Channel Router Service — Deployment Topology

Version: 1.0 Status: Draft Owner: Messaging Core + SRE Last Updated: 2026-04-21 Companion: SERVICE_OVERVIEW · SECURITY_MODEL · LOCAL_DEV_SETUP Related ADR: ADR-0004 §5–§6 (multi-region), §11–§12 (sovereignty, mesh identity)

1. Runtime

Aspect	Value
Language	TypeScript
Runtime	Node.js 22 LTS
Framework	NestJS 10 (gRPC + HTTP)
gRPC server	`@grpc/grpc-js` data plane `:50071`, control plane `:50072`
HTTP server	Fastify on `:3071`
Metrics	Prometheus on `:9061` (channel-router); `:9062` (chan-mo-router)
Container base	`gcr.io/distroless/nodejs22-debian12:nonroot`
Image registry	`registry.ghasi.af/platform/channel-router-service`
OS user	`nonroot` (UID 65532)
Health endpoints	`/health/live`, `/health/ready`

2. Topology — Two Deployments + N OTT-adapter Deployments

Channel-router runs as two distinct workloads for blast-radius isolation:

channel-router — handles RouteWithFallback, REST admin/tenant surface, OTT webhook ingress.
chan-mo-router — handles inbound MO routing (NATS consumer + tenant-webhook delegation to webhook-dispatcher).

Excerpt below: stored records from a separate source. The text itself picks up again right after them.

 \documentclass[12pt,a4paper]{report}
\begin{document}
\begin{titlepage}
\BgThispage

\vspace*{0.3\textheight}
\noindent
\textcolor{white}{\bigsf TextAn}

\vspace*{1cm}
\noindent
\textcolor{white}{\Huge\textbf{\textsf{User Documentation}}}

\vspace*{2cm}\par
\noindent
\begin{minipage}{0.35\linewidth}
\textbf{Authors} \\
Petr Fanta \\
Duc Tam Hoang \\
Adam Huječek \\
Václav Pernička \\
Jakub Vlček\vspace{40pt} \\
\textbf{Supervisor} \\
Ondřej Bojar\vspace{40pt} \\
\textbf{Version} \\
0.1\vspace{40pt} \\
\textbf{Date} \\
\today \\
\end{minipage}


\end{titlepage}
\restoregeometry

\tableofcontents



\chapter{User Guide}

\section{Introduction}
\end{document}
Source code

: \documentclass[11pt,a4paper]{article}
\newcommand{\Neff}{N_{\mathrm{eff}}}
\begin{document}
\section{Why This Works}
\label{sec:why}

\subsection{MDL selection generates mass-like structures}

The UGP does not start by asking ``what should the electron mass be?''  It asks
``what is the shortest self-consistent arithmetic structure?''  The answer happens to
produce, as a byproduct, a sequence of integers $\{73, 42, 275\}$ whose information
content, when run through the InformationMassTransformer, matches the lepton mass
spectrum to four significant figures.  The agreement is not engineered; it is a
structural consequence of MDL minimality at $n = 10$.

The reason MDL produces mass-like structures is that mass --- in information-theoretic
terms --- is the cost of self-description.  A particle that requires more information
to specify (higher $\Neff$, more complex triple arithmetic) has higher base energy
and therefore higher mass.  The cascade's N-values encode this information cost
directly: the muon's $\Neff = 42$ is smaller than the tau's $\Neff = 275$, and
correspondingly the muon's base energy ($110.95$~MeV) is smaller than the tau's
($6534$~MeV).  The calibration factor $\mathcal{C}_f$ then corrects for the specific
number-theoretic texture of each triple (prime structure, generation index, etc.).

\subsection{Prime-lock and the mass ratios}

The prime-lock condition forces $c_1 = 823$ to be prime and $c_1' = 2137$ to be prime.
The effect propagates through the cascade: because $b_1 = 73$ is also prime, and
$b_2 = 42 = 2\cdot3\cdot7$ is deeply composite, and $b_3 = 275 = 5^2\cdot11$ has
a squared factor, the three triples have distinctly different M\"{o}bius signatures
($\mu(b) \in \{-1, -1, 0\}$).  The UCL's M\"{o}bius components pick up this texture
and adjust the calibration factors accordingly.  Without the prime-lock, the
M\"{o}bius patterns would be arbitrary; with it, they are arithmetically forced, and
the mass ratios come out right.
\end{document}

Plus separate Deployments per OTT adapter so provider-specific issues do not drain shared pools:

chan-adapter-whatsapp — pinned to nodes with WhatsApp-allow-listed egress IP.
chan-adapter-telegram.
chan-adapter-viber.
chan-adapter-voice — gRPC client to Voice OTP gateway.
chan-adapter-email — SMTP egress from dedicated mail IP pool.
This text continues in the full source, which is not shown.